Dando por hecho que los tres parlamentarios de Esquerra Republicana cumplirán fielmente los acuerdos del tripartito catalán, y que tampoco será complicado hacerse con el voto afirmativo de UPN, el siguiente empeño del Gobierno ha sido ganarse a los dos diputados de Coalición Canaria, que una vez más ha logrado convertirse en objeto del deseo a pesar de su exigua presencia en el hemiciclo de la Carrera de San Jerónimo.
El papel jugado por la portavoz de los nacionalistas canarios en el Congreso, Ana Oramas, ha resultado clave en todo el proceso. A su buena sintonía con los responsables parlamentarios del PSOE se ha sumado una notable prudencia a la hora de realizar declaraciones que entorpecieran unas más que provechosas negociaciones. El éxito en la misión ha sido tal que su peso político ha crecido, a la vez que se ha afianzado su papel de sucesora de Rivero en las filas de Coalición Canaria.
El teatrillo continuará hasta el 17 de diciembre, fecha prevista para que el Congreso apruebe los presupuestos, pero las cosas hace tiempo que han quedado claras. Coalición Canaria, le guste o disguste a sus socios del PP, que con seguridad no estarán dando saltos de alegría, ha retomado la vieja costumbre de aliarse con el más fuerte, el poseedor de la llave que da acceso a la caja fuerte.De forma paralela ( y van unas cuantas entre PSOE y PP), los dirigentes del aparato estatal socialista no han tenido reparos en desenterrar su antigua amistad con quienes se han convertido en encarnizados rivales de su hombre fuerte en las Islas, Juan Fernando López Aguilar, cuya perenne inquina hacia todo lo que tenga que ver con el nacionalismo canario ha quedado en un segundo plano como consecuencia de la necesidad de cariño parlamentario del jefe supremo.

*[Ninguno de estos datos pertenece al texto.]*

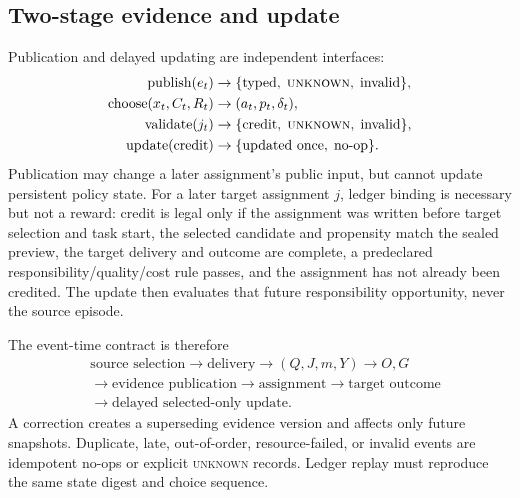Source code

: \documentclass[sigconf,anonymous]{aamas}
\newcommand{\unknown}{\textsc{unknown}}
\begin{document}
\subsection{Two-stage evidence and update}
Publication and delayed updating are independent interfaces:
\begin{align}
 \operatorname{publish}(e_t)&\rightarrow \{\text{typed},\;\unknown{},\;\text{invalid}\},\\
 \operatorname{choose}(x_t,C_t,R_t)&\rightarrow (a_t,p_t,\delta_t),\\
 \operatorname{validate}(j_t)&\rightarrow \{\text{credit},\;\unknown{},\;\text{invalid}\},\\
 \operatorname{update}(\text{credit})&\rightarrow \{\text{updated once},\;\text{no-op}\}.
 \label{eq:interfaces}
\end{align}
Publication may change a later assignment's public input, but cannot update persistent policy state. For a later target assignment $j$, ledger binding is necessary but not a reward: credit is legal only if the assignment was written before target selection and task start, the selected candidate and propensity match the sealed preview, the target delivery and outcome are complete, a predeclared responsibility/quality/cost rule passes, and the assignment has not already been credited. The update then evaluates that future responsibility opportunity, never the source episode.

The event-time contract is therefore
\begin{equation}
\begin{aligned}
&\text{source selection}\rightarrow\text{delivery}\rightarrow(Q,J,m,Y)\rightarrow O,G\\
&\rightarrow\text{evidence publication}\rightarrow\text{assignment}\rightarrow\text{target outcome}\\
&\rightarrow\text{delayed selected-only update}.
\end{aligned}
\label{eq:timeline}
\end{equation}
A correction creates a superseding evidence version and affects only future snapshots. Duplicate, late, out-of-order, resource-failed, or invalid events are idempotent no-ops or explicit \unknown{} records. Ledger replay must reproduce the same state digest and choice sequence.
\end{document}
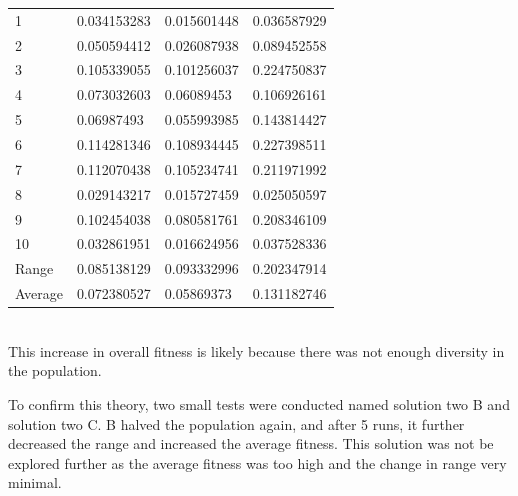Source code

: \documentclass[sigconf]{acmart}
\begin{document}
%
%
\begin{supertabular}{p{0.1\columnwidth}p{0.25\columnwidth}p{0.25\columnwidth}p{0.25\columnwidth}}
    1&0.034153283&0.015601448&0.036587929\\
    2&0.050594412&0.026087938&0.089452558\\
    3&0.105339055&0.101256037&0.224750837\\
    4&0.073032603&0.06089453&0.106926161\\
    5&0.06987493&0.055993985&0.143814427\\
    6&0.114281346&0.108934445&0.227398511\\
    7&0.112070438&0.105234741&0.211971992\\
    8&0.029143217&0.015727459&0.025050597\\
    9&0.102454038&0.080581761&0.208346109\\
    10&0.032861951&0.016624956&0.037528336\\
    Range&0.085138129&0.093332996&0.202347914\\
    Average&0.072380527&0.05869373&0.131182746\\
    
\end{supertabular}%
\\
This increase in overall fitness is likely because there was not enough diversity in the population.

To confirm this theory, two small tests were conducted named solution two B and solution two C. B halved the population again, and after 5 runs, it further decreased the range and increased the average fitness. This solution was not be explored further as the average fitness was too high and the change in range very minimal.
\end{document}
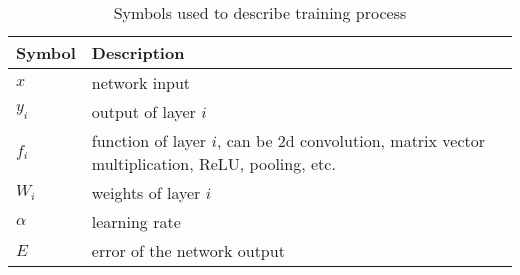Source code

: \begin{table}[htbp]
    \centering
    \caption{Symbols used to describe training process}
      \begin{tabular}{lp{}} \toprule
      Symbol   & Description \\ \hline
      $x$      & network input \\
      $y_i$    & output of layer $i$ \\
      $f_i$    & function of layer $i$, can be 2d convolution, matrix vector multiplication, ReLU, pooling, etc. \\
      $W_i$    & weights of layer $i$ \\
      $\alpha$ & learning rate \\
      $E$      & error of the network output \\ \bottomrule
      \end{tabular}%
    \label{tab:symbol}%
  \end{table}%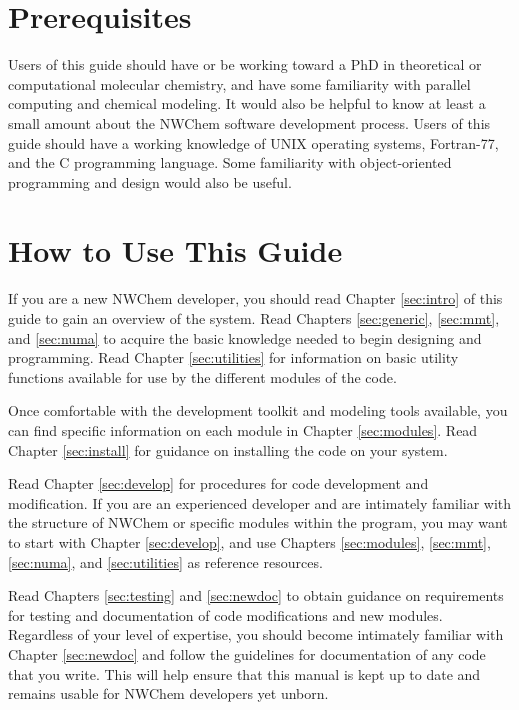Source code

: \section*{Prerequisites}

Users of this guide should have or be working toward a PhD in theoretical or
computational molecular chemistry,
and have some familiarity with parallel computing and chemical modeling.  
It would also be helpful to know at least a small amount about the NWChem software 
development process.  Users of this guide should have a working knowledge of UNIX 
operating systems, Fortran-77, and the C programming language.  Some familiarity 
with object-oriented programming and design would also be useful.

\section*{How to Use This Guide}

If you are a new NWChem developer, you should read Chapter \ref{sec:intro}
of this guide to gain an overview of the system.  Read Chapters \ref{sec:generic},
\ref{sec:mmt}, and \ref{sec:numa} to acquire the basic knowledge needed to begin designing 
and programming.  Read Chapter \ref{sec:utilities} for information on basic utility
functions available for use by the different modules of the code.

Once comfortable with the development toolkit and modeling
tools available, you can find specific information on each module in Chapter
\ref{sec:modules}.  Read Chapter \ref{sec:install} for guidance on installing the 
code on your system.  

Read Chapter \ref{sec:develop} for procedures for code
development and modification.
If you are an experienced developer and are intimately familiar with the structure 
of NWChem or specific modules within the program, you may want to start with 
Chapter \ref{sec:develop}, and use Chapters \ref{sec:modules}, 
\ref{sec:mmt}, \ref{sec:numa}, and \ref{sec:utilities}
as reference resources.

Read Chapters \ref{sec:testing} and \ref{sec:newdoc} to obtain guidance on requirements
for testing and documentation of code modifications and new modules.
Regardless of your level of expertise, you should become 
intimately familiar with Chapter \ref{sec:newdoc}
and follow the guidelines for documentation of any code that you write.  This
will help ensure that this manual is kept up to date and remains usable for
NWChem developers yet unborn.

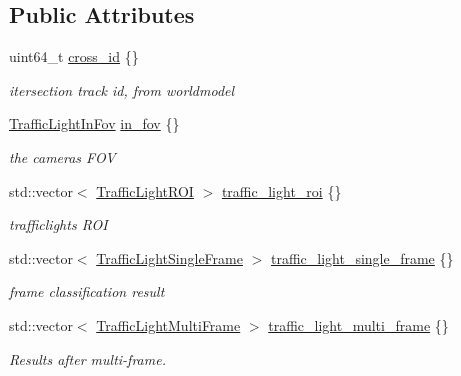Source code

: \subsection*{Public Attributes}
\begin{DoxyCompactItemize}
\item 
uint64\+\_\+t \hyperlink{structmaf__perception__interface_1_1TrafficLightPerceptionResult_adc9a5bb3801a8821f2462717a9857fc3}{cross\+\_\+id} \{\}
\begin{DoxyCompactList}\small\item\em itersection track id, from worldmodel \end{DoxyCompactList}\item 
\hyperlink{structmaf__perception__interface_1_1TrafficLightInFov}{Traffic\+Light\+In\+Fov} \hyperlink{structmaf__perception__interface_1_1TrafficLightPerceptionResult_a38540b7913fb7ea4172933d1369ea81c}{in\+\_\+fov} \{\}
\begin{DoxyCompactList}\small\item\em the camera\textquotesingle{}s F\+OV \end{DoxyCompactList}\item 
std\+::vector$<$ \hyperlink{structmaf__perception__interface_1_1TrafficLightROI}{Traffic\+Light\+R\+OI} $>$ \hyperlink{structmaf__perception__interface_1_1TrafficLightPerceptionResult_af0d403865e9ddc1f893e8fae7cc897ca}{traffic\+\_\+light\+\_\+roi} \{\}
\begin{DoxyCompactList}\small\item\em trafficlights R\+OI \end{DoxyCompactList}\item 
std\+::vector$<$ \hyperlink{structmaf__perception__interface_1_1TrafficLightSingleFrame}{Traffic\+Light\+Single\+Frame} $>$ \hyperlink{structmaf__perception__interface_1_1TrafficLightPerceptionResult_a25c71b8bfbdd0ca918b736a2478c7703}{traffic\+\_\+light\+\_\+single\+\_\+frame} \{\}
\begin{DoxyCompactList}\small\item\em frame classification result \end{DoxyCompactList}\item 
std\+::vector$<$ \hyperlink{structmaf__perception__interface_1_1TrafficLightMultiFrame}{Traffic\+Light\+Multi\+Frame} $>$ \hyperlink{structmaf__perception__interface_1_1TrafficLightPerceptionResult_a98716c9e595edced01805976233c3158}{traffic\+\_\+light\+\_\+multi\+\_\+frame} \{\}
\begin{DoxyCompactList}\small\item\em Results after multi-\/frame. \end{DoxyCompactList}\item 

\end{DoxyCompactItemize}
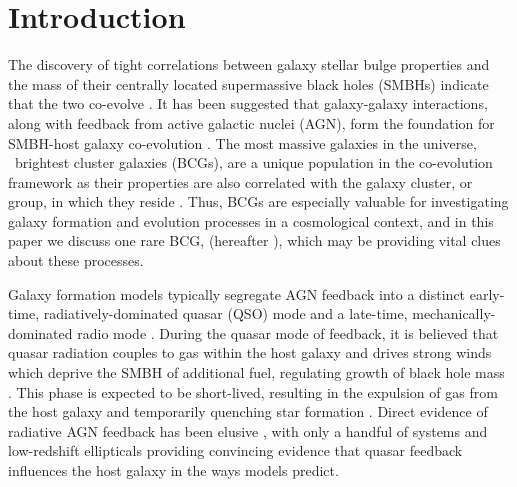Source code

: \documentclass[referee,traditabstract]{aa}
\begin{document}

\keywords{\mykeywords}
\maketitle

\section{Introduction}
\label{sec:intro}

The discovery of tight correlations between galaxy stellar bulge
properties and the mass of their centrally located supermassive black
holes (SMBHs) indicate that the two co-evolve
\citep[\eg][]{1995ARA&A..33..581K, magorrian, 2000ApJ...539L...9F,
  2000ApJ...539L..13G, 2001ApJ...563L..11G}. It has been suggested
that galaxy-galaxy interactions, along with feedback from active
galactic nuclei (AGN), form the foundation for SMBH-host galaxy
co-evolution \citep[\eg][]{1995MNRAS.276..663B, 1998A&A...331L...1S,
  2000MNRAS.311..576K, 2001MNRAS.324..757G}. The most massive galaxies
in the universe, \eg\ brightest cluster galaxies (BCGs), are a unique
population in the co-evolution framework as their properties are also
correlated with the galaxy cluster, or group, in which they reside
\citep[\eg][]{1984ApJ...276...38J, 1998ApJ...502..141D}. Thus, BCGs
are especially valuable for investigating galaxy formation and
evolution processes in a cosmological context, and in this paper we
discuss one rare BCG, \object{\inine} (hereafter \irs), which may be
providing vital clues about these processes.

Galaxy formation models typically segregate AGN feedback into a
distinct early-time, radiatively-dominated quasar (QSO) mode
\citep[\eg][]{2005Natur.435..629S, 2006ApJS..163....1H} and a
late-time, mechanically-dominated radio mode \citep[\eg][]{croton06,
  bower06}. During the quasar mode of feedback, it is believed that
quasar radiation couples to gas within the host galaxy and drives
strong winds which deprive the SMBH of additional fuel, regulating
growth of black hole mass \citep[\eg][]{2005ApJ...630..705H,
  2005Natur.433..604D}. This phase is expected to be short-lived,
resulting in the expulsion of gas from the host galaxy and temporarily
quenching star formation \citep[\eg][]{2006ApJ...642L.107N,
  2008ApJ...686..219M}. Direct evidence of radiative AGN feedback has
been elusive \citep[see][for a review]{2005ARA&A..43..769V}, with only
a handful of systems \citep[\eg][]{2008A&A...492...81P,
  2010A&A...518L.155F} and low-redshift ellipticals
\citep{2009ApJ...690.1672S} providing convincing evidence that quasar
feedback influences the host galaxy in the ways models predict.
\end{document}
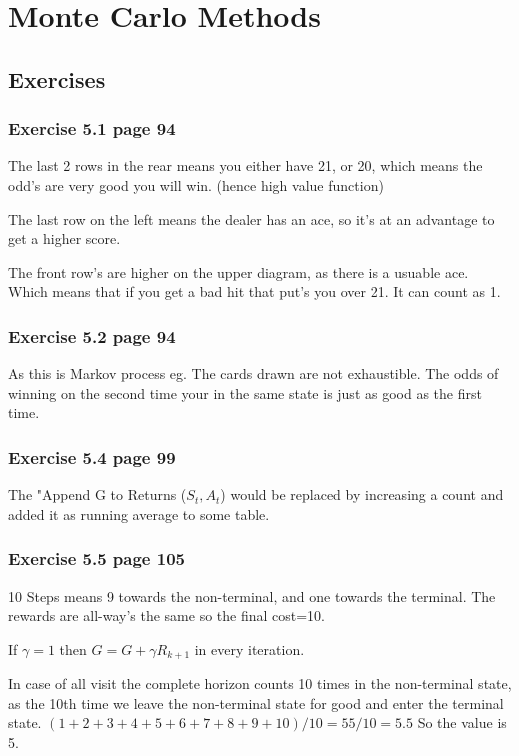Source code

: \chapter{Monte Carlo Methods}

\section{Exercises}

\subsection{Exercise 5.1 page 94}
The last 2 rows in the rear means you either have 21, or 20, which means the odd's are very good you will win. (hence high value function)

The last row on the left means the dealer has an ace, so it's at an advantage to get a higher score.

The front row's are higher on the upper diagram, as there is a usuable ace. Which means that if you get a bad hit that put's you over 21. It can count as 1.

\subsection{Exercise 5.2 page 94}
As this is Markov process eg. The cards drawn are not exhaustible. The odds of winning on the second time your in the same state is just as good as the first time.

\subsection{Exercise 5.4 page 99}
The "Append G to Returns ($S_{t} , A_{t}$) would be replaced by increasing a count and added it as running average to some table.

\subsection{Exercise 5.5 page 105}
10 Steps means 9 towards the non-terminal, and one towards the terminal. The rewards are all-way's the same so the final cost=10. 

If $\gamma = 1$ then $G=G+\gamma R_{k+1}$ in every iteration. 

In case of all visit the complete horizon counts 10 times in the non-terminal state, as the 10th time we leave the non-terminal state for good and enter the terminal state. $(1+2+3+4+5+6+7+8+9+10)/10 = 55/10 = 5.5$ So the value is 5.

Por mucho que los diputados canarios del PSOE intenten arrogarse el triunfo, CC los ha ninguneado una vez más. Falta poco para escuchar la tan manida frase: las negociaciones presupuestarias han sido cosa de dos, sin intermediarios capaces de hacer sombra a la siempre desconcertante fuerza que pueden ejercer dos solitarios diputados en los complicados engranajes del poder legislativo.